Grease (Rockin' Rydell Edition) |
Have you watched the movie Grease recently?
From one perspective, it is a schlocky film about coming of age in the 1950s.
From another, it’s a striking representation of post-war America’s romance with petroleum.
From the boys' pomade and girls' lipstick to John Travolta’s (Danny) “systematic, hydromatic, ultramatic” automobile and the “electrifying” power supplied by Olivia Newton-John’s (Sandy) shiny oil-slick-like body suit, Randal Kleiser’s film is fuelled by black gold.
Eco-critics around the world are exploring the various ways in which the more-than-human world is a central part of our cultural imagination - as in this micro-analysis of Grease.
It’s a good example of what happens in the literary and cultural studies wing of the environmental humanities, otherwise known as “eco-criticism”.
A shift away from the conventional focus on the complexities of the human subject is a vital critical strategy for scholars working in this area; and researchers are constructing innovative ways to understand the environment as an active ingredient in society.
Australian environmental philosopher Thom van Dooren argues that scientists need supporters in the humanities to make their case for climate policy. Similarly, scholars Grace Moore and Thomas Bristow show how art and literature can help us make sense of a changing planet.
Bringing nature and culture back together
The environmental humanities are invested in much more than an analysis of the role of earth systems in popular films such as Grease. Indeed, the field is broad and necessarily interdisciplinary.
The group I’m affiliated with at the University of New South Wales involves anthropologists, philosophers, historians, economists, sociologists and authors, as well as literature and film scholars, artists and activists, in a broad-reaching collective reconsideration of some of the central tenets of humanist thought.

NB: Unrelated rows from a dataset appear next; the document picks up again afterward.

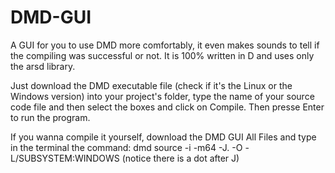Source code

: # DMD-GUI
A GUI for you to use DMD more comfortably, it even makes sounds to tell if the compiling was successful or not. It is 100% written in D and uses only the arsd library.

Just download the DMD executable file (check if it's the Linux or the Windows version) into your project's folder, type the name of your source code file and then select the boxes and click on Compile. Then presse Enter to run the program.

If you wanna compile it yourself, download the DMD GUI All Files and type in the terminal the command: dmd source -i -m64 -J. -O -L/SUBSYSTEM:WINDOWS (notice there is a dot after J)

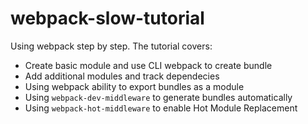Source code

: # webpack-slow-tutorial
Using webpack step by step. The tutorial covers:
* Create basic module and use CLI webpack to create bundle
* Add additional modules and track dependecies
* Using webpack ability to export bundles as a module
* Using `webpack-dev-middleware` to generate bundles automatically
* Using `webpack-hot-middleware` to enable Hot Module Replacement
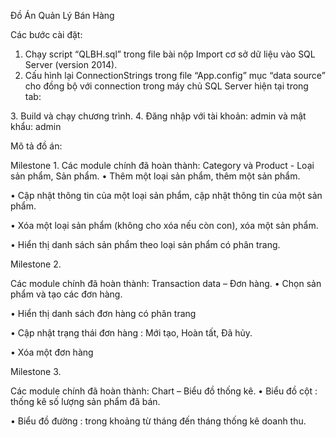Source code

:Đồ Án Quản Lý Bán Hàng

Các bước cài đặt:
1.	Chạy script “QLBH.sql” trong file bài nộp Import cơ sở dữ liệu vào SQL Server (version 2014).
2.	Cấu hình lại ConnectionStrings trong file “App.config” mục “data source” cho đồng bộ với connection trong máy chủ SQL Server hiện tại trong tab:

<connectionStrings>
<add name="QLBHEntities" connectionString="metadata=res://*/Model.csdl|res://*/Model.ssdl|res://*/Model.msl;provider=System.Data.SqlClient;provider connection string=&quot;data source=DESKTOP-FDU9ISA\SQLEXPRESS;initial catalog=QLBH;integrated security=True;MultipleActiveResultSets=True;App=EntityFramework&quot;" providerName="System.Data.EntityClient" />
</connectionStrings>
3.	Build và chạy chương trình.
4.	Đăng nhập với tài khoản: admin và mật khẩu: admin

Mô tả đồ án:

Milestone 1.
Các module chính đã hoàn thành: Category và Product - Loại sản phẩm, Sản phẩm.
•	Thêm một loại sản phẩm, thêm một sản phẩm.

•	Cập nhật thông tin của một loại sản phẩm, cập nhật thông tin của một sản phẩm.

•	Xóa một loại sản phẩm (không cho xóa nếu còn con), xóa một sản phẩm.

•	Hiển thị danh sách sản phẩm theo loại sản phẩm có phân trang.






Milestone 2.

Các module chính đã hoàn thành: Transaction data – Đơn hàng.
•	Chọn sản phẩm và tạo các đơn hàng.

•	Hiển thị danh sách đơn hàng có phân trang

•	Cập nhật trạng thái đơn hàng : Mới tạo, Hoàn tất, Đã hủy.

•	Xóa một đơn hàng


Milestone 3.

Các module chính đã hoàn thành: Chart – Biểu đồ thống kê.
•	Biểu đồ cột : thống kê số lượng sản phẩm đã bán.

•	Biểu đồ đường : trong khoảng từ tháng đến tháng thống kê doanh thu.




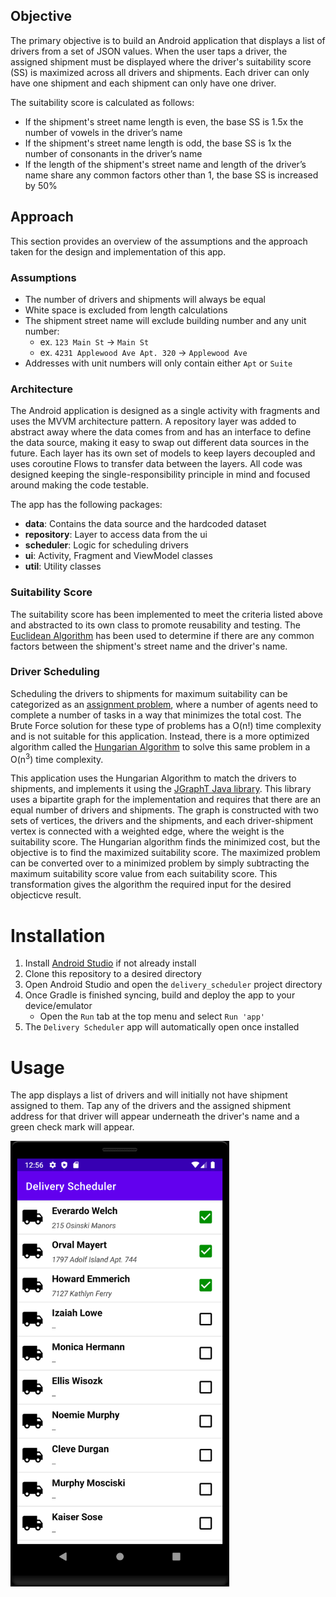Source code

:
## Objective
The primary objective is to build an Android application that displays a list of drivers from a set of JSON values. When the user taps a driver, the assigned shipment must be displayed where the driver's suitability score (SS) is maximized across all drivers and shipments. Each driver can only have one shipment and each shipment can only have one driver.

The suitability score is calculated as follows:
- If the shipment's street name length is even, the base SS is 1.5x the number of vowels in the driver’s name 
- If the shipment's street name length is odd, the base SS is 1x the number of consonants in the driver’s name
- If the length of the shipment's street name and length of the driver’s name share any common factors other than 1, the base SS is increased by 50% 

## Approach
This section provides an overview of the assumptions and the approach taken for the design and implementation of this app. 

### Assumptions
- The number of drivers and shipments will always be equal
- White space is excluded from length calculations
- The shipment street name will exclude building number and any unit number:
	- ex. `123 Main St` -> `Main St`
	- ex. `4231 Applewood Ave Apt. 320` -> `Applewood Ave` 
- Addresses with unit numbers will only contain either `Apt` or `Suite`


### Architecture
The Android application is designed as a single activity with fragments and uses the MVVM architecture pattern. A repository layer was added to abstract away where the data comes from and has an interface to define the data source, making it easy to swap out different data sources in the future. Each layer has its own set of models to keep layers decoupled and uses coroutine Flows to transfer data between the layers. All code was designed keeping the single-responsibility principle in mind and focused around making the code testable.

The app has the following packages:
- **data**: Contains the data source and the hardcoded dataset
- **repository**: Layer to access data from the ui
- **scheduler**: Logic for scheduling drivers
- **ui**: Activity, Fragment and ViewModel classes
- **util**: Utility classes

### Suitability Score
The suitability score has been implemented to meet the criteria listed above and abstracted to its own class to promote reusability and testing. The [Euclidean Algorithm](https://en.wikipedia.org/wiki/Euclidean_algorithm) has been used to determine if there are any common factors between the shipment's street name and the driver's name.

### Driver Scheduling
Scheduling the drivers to shipments for maximum suitability can be categorized as an [assignment problem](https://en.wikipedia.org/wiki/Assignment_problem), where a number of agents need to complete a number of tasks in a way that minimizes the total cost. The Brute Force solution for these type of problems has a O(n!) time complexity and is not suitable for this application. Instead, there is a more optimized algorithm called the [Hungarian Algorithm](https://en.wikipedia.org/wiki/Hungarian_algorithm) to solve this same problem in a O(n<sup>3</sup>) time complexity. 

This application uses the Hungarian Algorithm to match the drivers to shipments, and implements it using the [JGraphT Java library](https://jgrapht.org/javadoc/org.jgrapht.core/org/jgrapht/alg/matching/KuhnMunkresMinimalWeightBipartitePerfectMatching.html). This library uses a bipartite graph for the implementation and requires that there are an equal number of drivers and shipments. The graph is constructed with two sets of vertices, the drivers and the shipments, and each driver-shipment vertex is connected with a weighted edge, where the weight is the suitability score. The Hungarian algorithm finds the minimized cost, but the objective is to find the maximized suitability score. The maximized problem can be converted over to a minimized problem by simply subtracting the maximum suitability score value from each suitability score. This transformation gives the algorithm the required input for the desired objecticve result.

# Installation
1. Install [Android Studio](https://developer.android.com/studio) if not already install
2. Clone this repository to a desired directory
3. Open Android Studio and open the `delivery_scheduler` project directory
4. Once Gradle is finished syncing, build and deploy the app to your device/emulator
	- Open the `Run` tab at the top menu and select `Run 'app'`
5.  The `Delivery Scheduler` app will automatically open once installed

# Usage
The app displays a list of drivers and will initially not have shipment assigned to them. Tap any of the drivers and the assigned shipment address for that driver will appear underneath the driver's name and a green check mark will appear.

<p align="left">
  <img src="https://github.com/eklukovich/delivery_scheduler/blob/master/screenshot.png" width="350">
</p>
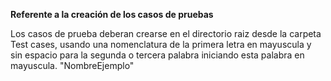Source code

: **Referente a la creación de los casos de pruebas**

Los casos de prueba deberan crearse en el directorio raiz desde la carpeta Test cases, usando una nomenclatura de la primera letra en mayuscula y sin espacio para la segunda o tercera palabra iniciando esta palabra en mayuscula.
"NombreEjemplo"

## 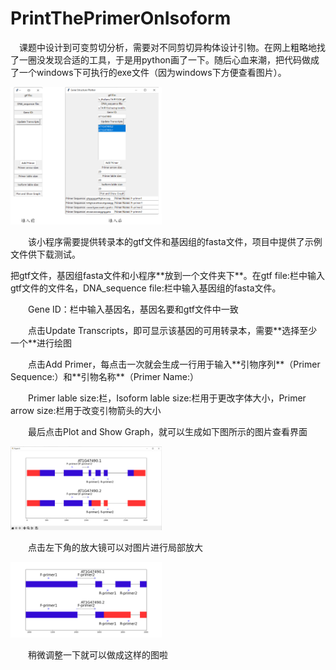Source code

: # PrintThePrimerOnIsoform
&#8194;&#8194;课题中设计到可变剪切分析，需要对不同剪切异构体设计引物。在网上粗略地找了一圈没发现合适的工具，于是用python画了一下。随后心血来潮，把代码做成了一个windows下可执行的exe文件（因为windows下方便查看图片）。</p>
<div align="left"><img src="figure/Figure2.png" width="48%" ></div>
<p style="text-indent: 2em;">该小程序需要提供转录本的gtf文件和基因组的fasta文件，项目中提供了示例文件供下载测试。<br></p>
把gtf文件，基因组fasta文件和小程序**放到一个文件夹下**。在gtf file:栏中输入gtf文件的文件名，DNA_sequence file:栏中输入基因组的fasta文件。<br></p>
<p style="text-indent: 2em;">Gene ID：栏中输入基因名，基因名要和gtf文件中一致<br></p>
<p style="text-indent: 2em;">点击Update Transcripts，即可显示该基因的可用转录本，需要**选择至少一个**进行绘图<br></p>
<p style="text-indent: 2em;">点击Add Primer，每点击一次就会生成一行用于输入**引物序列**（Primer Sequence:）和**引物名称**（Primer Name:）<br></p>
<p style="text-indent: 2em;">Primer lable size:栏，Isoform lable size:栏用于更改字体大小，Primer arrow size:栏用于改变引物箭头的大小<br></p>
<p style="text-indent: 2em;">最后点击Plot and Show Graph，就可以生成如下图所示的图片查看界面<br></p>
<div align="left"><img src="figure/Figure_3.png" width="48%"></div>
<p style="text-indent: 2em;">点击左下角的放大镜可以对图片进行局部放大</p>
<div align="left"><img src="figure/Figure_1.png" width="48%"></div>
<p style="text-indent: 2em;">稍微调整一下就可以做成这样的图啦</p>
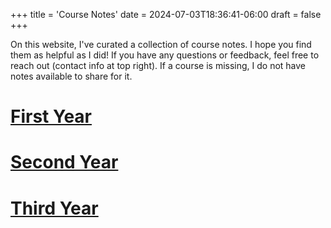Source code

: +++
title = 'Course Notes'
date = 2024-07-03T18:36:41-06:00
draft = false
+++

On this website, I've curated a collection of course notes. I hope you find them as helpful as I did! If you have any questions or feedback, feel free to reach out (contact info at top right). If a course is missing, I do not have notes available to share for it. 

# [First Year](/notes/year-one/) 

# [Second Year](/notes/year-two) 

# [Third Year](/notes/year-three)
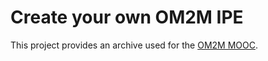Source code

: # Create your own OM2M IPE

This project provides an archive used for the [OM2M MOOC](https://openclassrooms.com/en/courses/5079046-mettez-en-place-une-architecture-pour-objets-connectes-avec-le-standard-onem2m/5296716-exercice-dentrainement-integrez-une-nouvelle-technologie-dans-une-architecture-onem2m).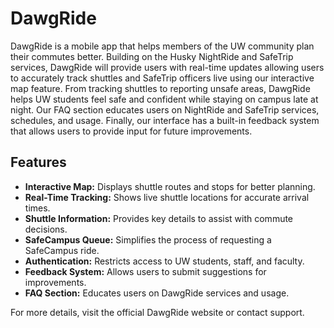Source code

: # DawgRide
DawgRide is a mobile app that helps members of the UW community plan their commutes better. Building on the Husky NightRide and SafeTrip services, DawgRide will provide users with real-time updates allowing users to accurately track shuttles and SafeTrip officers live using our interactive map feature. From tracking shuttles to reporting unsafe areas, DawgRide helps UW students feel safe and confident while staying on campus late at night. Our FAQ section educates users on NightRide and SafeTrip services, schedules, and usage. Finally, our interface has a built-in feedback system that allows users to provide input for future improvements.


## Features


- **Interactive Map:** Displays shuttle routes and stops for better planning.
- **Real-Time Tracking:** Shows live shuttle locations for accurate arrival times.
- **Shuttle Information:** Provides key details to assist with commute decisions.
- **SafeCampus Queue:** Simplifies the process of requesting a SafeCampus ride.
- **Authentication:** Restricts access to UW students, staff, and faculty.
- **Feedback System:** Allows users to submit suggestions for improvements.
- **FAQ Section:** Educates users on DawgRide services and usage.


For more details, visit the official DawgRide website or contact support.
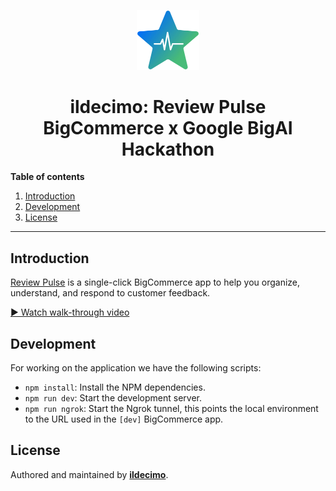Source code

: <p align="center">
  <img alt="Review Pulse" src="public/images/logo.webp" width="100">
</p>

<h1 align="center">ildecimo: Review Pulse <br />BigCommerce x Google BigAI Hackathon</h1>

**Table of contents**

1. [Introduction](#introduction)
1. [Development](#development)
1. [License](#license)

---

## Introduction

[Review Pulse](https://reviewpulse.ildecimo.com/) is a single-click BigCommerce app to help you organize, understand, and respond to customer feedback.

[▶️ Watch walk-through video](https://www.youtube.com/watch?v=qG-rhnudhaw)

## Development

For working on the application we have the following scripts:

- `npm install`: Install the NPM dependencies.
- `npm run dev`: Start the development server.
- `npm run ngrok`: Start the Ngrok tunnel, this points the local environment to the URL used in the `[dev]` BigCommerce app.

## License

Authored and maintained by [**ildecimo**](https://www.ildecimo.com/).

Scholars in the field generally work from the assumption that the conventional distinction between nature and culture is a fiction. Indeed, the science of climate change reveals the inextricable links between human activities and everything else trapped on the planet with us.
In this regard, the task of environmental humanities scholars is to understand the implications of this knowledge.
In a variety of ways and from different perspectives, they ask: what does the collapse of the nature/ culture distinction mean? For many, it entails nothing less than a complete rethinking of what it means to be human.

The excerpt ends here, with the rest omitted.